Priest’s suicide note begs forgiveness for sins

TEXAS
South Bend Tribune

South Bend Tribune Report

SAN ANTONIO — A former University of Notre Dame theology professor accused of sexually abusing a boy in the 1980s characterized his suicide as “a farewell gift” he hoped would “bring healing to anyone that (he) might have hurt.”

That is according to a suicide letter an attorney for the Rev. Virgilio Elizondo’s accuser released to the San Antonio Express-News, the paper reported Tuesday.

Elizondo shot himself in the head and died March 14, according to San Antonio police. Elizondo was found with a suicide letter nearby and his finger still on the trigger, the Express-News reported.

In life, the 80-year-old Elizondo had vehemently denied the allegations put forth by a San Antonio man in a lawsuit. The man, who has not been identified, lived in a San Antonio orphanage as a child.
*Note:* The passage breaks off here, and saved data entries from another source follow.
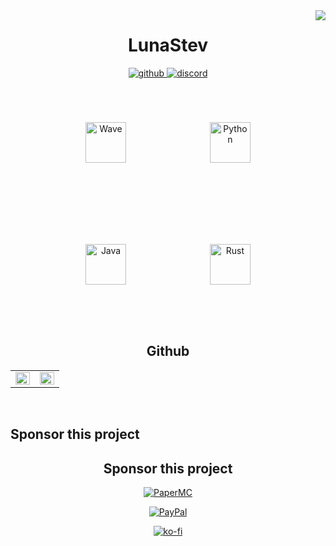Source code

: <div align="right">
<img src="https://komarev.com/ghpvc/?username=Quin0019&&style=flat-square" align="right" />
</div>  
  
<h1 align="middle">LunaStev</h1>
<div align="middle">
<a href="https://github.com/LunaStev" target="_blank">
<img src=https://img.shields.io/badge/github-%2324292e.svg?&style=for-the-badge&logo=github&logoColor=white alt=github style="margin-bottom: 5px;" />
</a>
<a href="https://discord.gg/BuaaAaCtNU" target="_blank">
<img src=https://img.shields.io/badge/discord-%2300acee.svg?&style=for-the-badge&logo=discord&logoColor=white alt=discord style="margin-bottom: 5px;" />
</a>
</div>


<div sttyle='float:middle', align="middle">
<img style="margin: 65px" src="https://camo.githubusercontent.com/2f474f5368c1868a22afd96be8c0ca57a1cb510f0a4224e4c1af89ae01690cc7/68747470733a2f2f776176652d6c616e672e6465762f6173736574732f696d672f66656174757265732f776176652e706e67" alt="Wave" height="65" />  
<img style="margin: 65px" src="https://profilinator.rishav.dev/skills-assets/python-original.svg" alt="Python" height="65" />  
<img style="margin: 65px" src="https://icons.iconarchive.com/icons/alecive/flatwoken/512/Apps-Java-icon.png" alt="Java" height="65" />  
<img style="margin: 65px" src="https://is4-ssl.mzstatic.com/image/thumb/Purple126/v4/7b/a4/f7/7ba4f7e1-4224-3bb1-e386-5ee382d19828/AppIcon-1x_U007emarketing-0-7-0-0-85-220.png/512x512bb.jpg" alt="Rust" height="65" />  
</div>


<h2 align="middle">Github</h2>
<table><tr><td valign="top" width="50%">

<img src="https://github-readme-stats.vercel.app/api?username=LunaStev&show_icons=true&count_private=true&hide_border=true" align="left" style="width: 100%" />

</td><td valign="top" width="50%">

<img src="https://github-readme-stats.vercel.app/api/top-langs/?username=LunaStev&hide_border=true&layout=compact" align="left" style="width: 100%" />

</td></tr></table>  

<br/>

<h2>Sponsor this project</h2> 

<div align="center">
  
<h2>Sponsor this project</h2> 

 [![PaperMC](https://avatars.githubusercontent.com/u/7608950?s=200&v=4)](https://github.com/sponsors/PaperMC)

 [![PayPal](https://github.com/aha999/DonateButtons/blob/master/Paypal.png?raw=true)](https://paypal.me/TEAMSOBIKR)

 [![ko-fi](https://ko-fi.com/img/githubbutton_sm.svg)](https://ko-fi.com/lunastev)

</div>

<!--
**Quin0019/Quin0019** is a ✨ _special_ ✨ repository because its `README.md` (this file) appears on your GitHub profile.

Here are some ideas to get you started:

- 🔭 I’m currently working on ...
- 🌱 I’m currently learning ...
- 👯 I’m looking to collaborate on ...
- 🤔 I’m looking for help with ...
- 💬 Ask me about ...
- 📫 How to reach me: ...
- 😄 Pronouns: ...
- ⚡ Fun fact: ...
-->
The accuser says he was the victim of sexual abuse at the hands of another priest, the Rev. Jesus Armando Dominguez, from 1980 to 1983. The accuser says he sought counsel in 1983 from Elizondo, who was then a priest at the San Fernando Cathedral, about what Dominguez had done to him, but Elizondo kissed and fondled him. The man’s lawsuit named both priests and the Archdiocese of San Antonio as defendants. …

Full text of Father Elizondo’s letter

FAREWELL

For the past several weeks I have had the blessing of having plenty of time reflecting deeply upon the mystery of my entire life. It has been joyful and sad, inspiring and disastrous. Many thoughts have come into my mind: beautiful and ugly, life-giving and death-bearing, silly and profound, virtuous and sinful, insight and blindness, I am grateful for all my life (80), especially for my 52 years of priesthood. God has been so good!
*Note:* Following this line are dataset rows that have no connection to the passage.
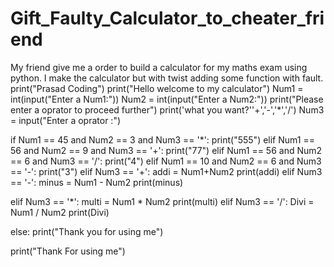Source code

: # Gift_Faulty_Calculator_to_cheater_friend
My friend give me a order to build a calculator for my maths exam using python. I make the calculator but with twist adding some function with fault.
print("Prasad Coding")
print("Hello welcome to my calculator")
Num1 = int(input("Enter a Num1:"))
Num2 = int(input("Enter a Num2:"))
print("Please enter a oprator to proceed further")
print('what you want?''+','-','*','/')
Num3 = input("Enter a oprator :")

if Num1 == 45 and Num2 == 3 and Num3 == '*':
    print("555")
elif Num1 == 56 and Num2 == 9 and Num3 == '+':
    print("77")
elif Num1 == 56 and Num2 == 6 and Num3 == '/':
    print("4")
elif Num1 == 10 and Num2 == 6 and Num3 == '-':
    print("3")
elif Num3 == '+':
    addi = Num1+Num2
    print(addi)
elif Num3 == '-':
    minus = Num1 - Num2
    print(minus)

elif Num3 == '*':
    multi = Num1 * Num2
    print(multi)
elif Num3 == '/':
    Divi = Num1 / Num2
    print(Divi)

else:
    print("Thank you for using me")

print("Thank For using me")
In spite of my sinfulness, I have lived a life totally dedicated to serving others – especially the elderly, the immigrant, the minorities and the poor. My trust in the absolute goodness, mercy and love of God remains steady, I am most grateful!!!!

Now, I am very tired, fatigued and empty. My body is falling apart, my knees are giving in, my kidneys are beginning to fail, and my eyes are fading and other complications.
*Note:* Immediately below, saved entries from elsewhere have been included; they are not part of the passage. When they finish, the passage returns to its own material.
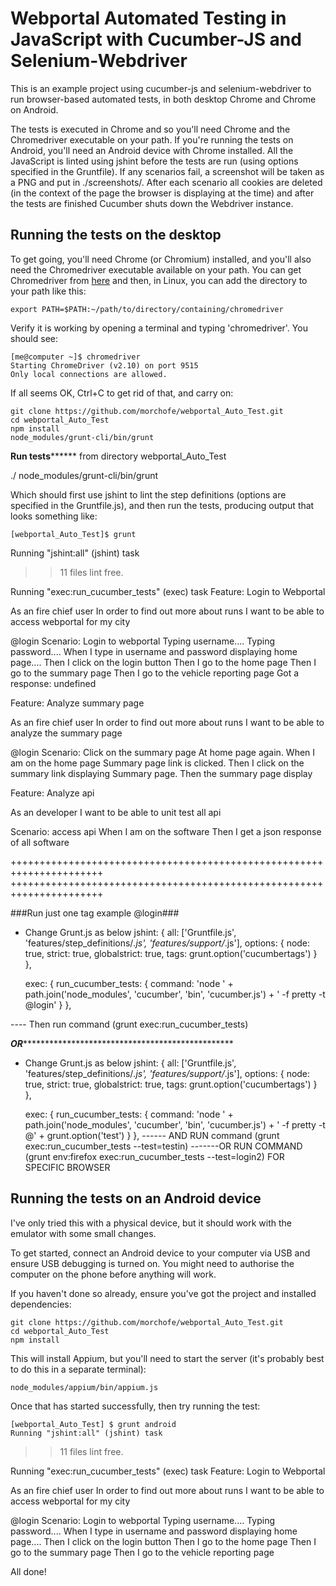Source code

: # Webportal Automated Testing in JavaScript with Cucumber-JS and Selenium-Webdriver


This is an example project using cucumber-js and selenium-webdriver to run browser-based automated tests, in both desktop Chrome and Chrome on Android.


The tests is executed in Chrome and so you'll need Chrome and the Chromedriver executable on your path. If you're running the tests on Android, you'll need an Android device with Chrome installed. All the JavaScript is linted using jshint before the tests are run (using options specified in the Gruntfile). If any scenarios fail, a screenshot will be taken as a PNG and put in ./screenshots/. After each scenario all cookies are deleted (in the context of the page the browser is displaying at the time) and after the tests are finished Cucumber shuts down the Webdriver instance.

## Running the tests on the desktop

To get going, you'll need Chrome (or Chromium) installed, and you'll also need the Chromedriver executable available on your path. You can get Chromedriver from [here](http://chromedriver.storage.googleapis.com/index.html) and then, in Linux, you can add the directory to your path like this:

    export PATH=$PATH:~/path/to/directory/containing/chromedriver

Verify it is working by opening a terminal and typing 'chromedriver'. You should see:

    [me@computer ~]$ chromedriver
    Starting ChromeDriver (v2.10) on port 9515
    Only local connections are allowed.

If all seems OK, Ctrl+C to get rid of that, and carry on:

    git clone https://github.com/morchofe/webportal_Auto_Test.git
    cd webportal_Auto_Test   
    npm install
    node_modules/grunt-cli/bin/grunt


  ********Run tests**************
  from directory webportal_Auto_Test 
  
  ./ node_modules/grunt-cli/bin/grunt

Which should first use jshint to lint the step definitions (options are specified in the Gruntfile.js), and then run the tests, producing output that looks something like:

    [webportal_Auto_Test]$ grunt

Running "jshint:all" (jshint) task
>> 11 files lint free.

Running "exec:run_cucumber_tests" (exec) task
Feature: Login to Webportal

  As an fire chief user
  In order to find out more about runs
  I want to be able to access webportal for my city

  @login
  Scenario: Login to webportal
Typing username....
Typing password....
    When I type in username and password
displaying home page....
    Then I click on the login button
    Then I go to the home page
    Then I go to the summary page
    Then I go to the vehicle reporting page
Got a response:  undefined

Feature: Analyze summary page

  As an fire chief user
  In order to find out more about runs
  I want to be able to analyze the summary page

  @login
  Scenario: Click on the summary page
At home page again.
    When I am on the home page
Summary page link is clicked.
    Then I click on the summary link
displaying Summary page.
    Then the summary page display

Feature: Analyze api

  As an developer
  I want to be able to unit test all api

  Scenario: access api
    When I am on the software
    Then I get a json response of all software

 

++++++++++++++++++++++++++++++++++++++++++++++++++++++++++++++++++++++
++++++++++++++++++++++++++++++++++++++++++++++++++++++++++++++++++++++

###Run just one tag example @login###
- Change Grunt.js as below
jshint: {
      all: ['Gruntfile.js', 'features/step_definitions/*.js', 'features/support/*.js'],
      options: {
        node: true,
        strict: true,
        globalstrict: true,
	tags: grunt.option('cucumbertags')
      }
    },

    exec: {
      run_cucumber_tests: {
        command: 'node ' + path.join('node_modules', 'cucumber',  'bin', 'cucumber.js') + ' -f pretty -t @login'
      }
    },

---- Then run command (grunt exec:run_cucumber_tests)

*******OR*******************************************************
- Change Grunt.js as below
jshint: {
      all: ['Gruntfile.js', 'features/step_definitions/*.js', 'features/support/*.js'],
      options: {
        node: true,
        strict: true,
        globalstrict: true,
	tags: grunt.option('cucumbertags')
      }
    },

    exec: {
      run_cucumber_tests: {
        command: 'node ' + path.join('node_modules', 'cucumber',  'bin', 'cucumber.js') + ' -f pretty -t @' + grunt.option('test')
      }
    },
------ AND RUN command (grunt exec:run_cucumber_tests --test=testin)
-------OR RUN COMMAND (grunt env:firefox exec:run_cucumber_tests --test=login2) FOR SPECIFIC BROWSER



## Running the tests on an Android device

I've only tried this with a physical device, but it should work with the emulator with some small changes.

To get started, connect an Android device to your computer via USB and ensure USB debugging is turned on. You might need to authorise the computer on the phone before anything will work.

If you haven't done so already, ensure you've got the project and installed dependencies:

    git clone https://github.com/morchofe/webportal_Auto_Test.git
    cd webportal_Auto_Test   
    npm install

This will install Appium, but you'll need to start the server (it's probably best to do this in a separate terminal):

    node_modules/appium/bin/appium.js

Once that has started successfully, then try running the test:

   
    [webportal_Auto_Test] $ grunt android
    Running "jshint:all" (jshint) task
>> 11 files lint free.

Running "exec:run_cucumber_tests" (exec) task
Feature: Login to Webportal

  As an fire chief user
  In order to find out more about runs
  I want to be able to access webportal for my city

  @login
  Scenario: Login to webportal
Typing username....
Typing password....
    When I type in username and password
displaying home page....
    Then I click on the login button
    Then I go to the home page
    Then I go to the summary page
    Then I go to the vehicle reporting page

All done!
How best can I be of service? At this time it is by offering my life as a final gift. I freely choose my moment and way of giving my life to others. This is not a suicide but a farewell gift. I pray that the gift of my life may bring healing to anyone that I might have hurt.

“Greater love no one has, then to lay down his life for his friends.” John 15:13

To anyone whom I have ever offended, I beg your forgiveness and mercy. It was never my intention to hurt anyone. My greatest pain is that I have hurt others, especially those I love the most. I am a sinner in need of forgiveness and mercy.